(Supplied records Opens)
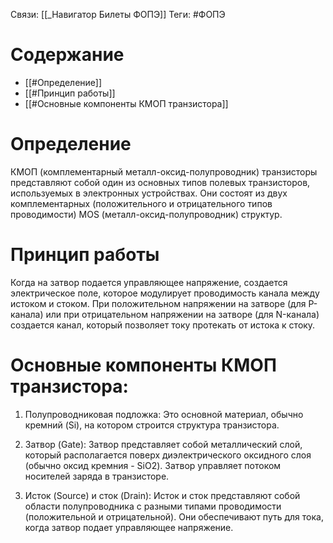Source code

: Связи: [[_Навигатор Билеты ФОПЭ]]
Теги: #ФОПЭ 

# Содержание
- [[#Определение]]
- [[#Принцип работы]]
- [[#Основные компоненты КМОП транзистора]]

# Определение
КМОП (комплементарный металл-оксид-полупроводник) транзисторы представляют собой один из основных типов полевых транзисторов, используемых в электронных устройствах. Они состоят из двух комплементарных (положительного и отрицательного типов проводимости) MOS (металл-оксид-полупроводник) структур.

# Принцип работы
Когда на затвор подается управляющее напряжение, создается электрическое поле, которое модулирует проводимость канала между истоком и стоком. При положительном напряжении на затворе (для P-канала) или при отрицательном напряжении на затворе (для N-канала) создается канал, который позволяет току протекать от истока к стоку.

# Основные компоненты КМОП транзистора:

1. Полупроводниковая подложка: Это основной материал, обычно кремний (Si), на котором строится структура транзистора.
    
2. Затвор (Gate): Затвор представляет собой металлический слой, который располагается поверх диэлектрического оксидного слоя (обычно оксид кремния - SiO2). Затвор управляет потоком носителей заряда в транзисторе.
    
3. Исток (Source) и сток (Drain): Исток и сток представляют собой области полупроводника с разными типами проводимости (положительной и отрицательной). Они обеспечивают путь для тока, когда затвор подает управляющее напряжение.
(Supplied records Closes)
**Task goal**
Every line from the line containing "# Основные компоненты" through the line containing "1. Полупроводниковая подложка: Это" in the records above must be retyped exactly. Leave out the rest.

**Task output**
# Основные компоненты КМОП транзистора:

1. Полупроводниковая подложка: Это основной материал, обычно кремний (Si), на котором строится структура транзистора.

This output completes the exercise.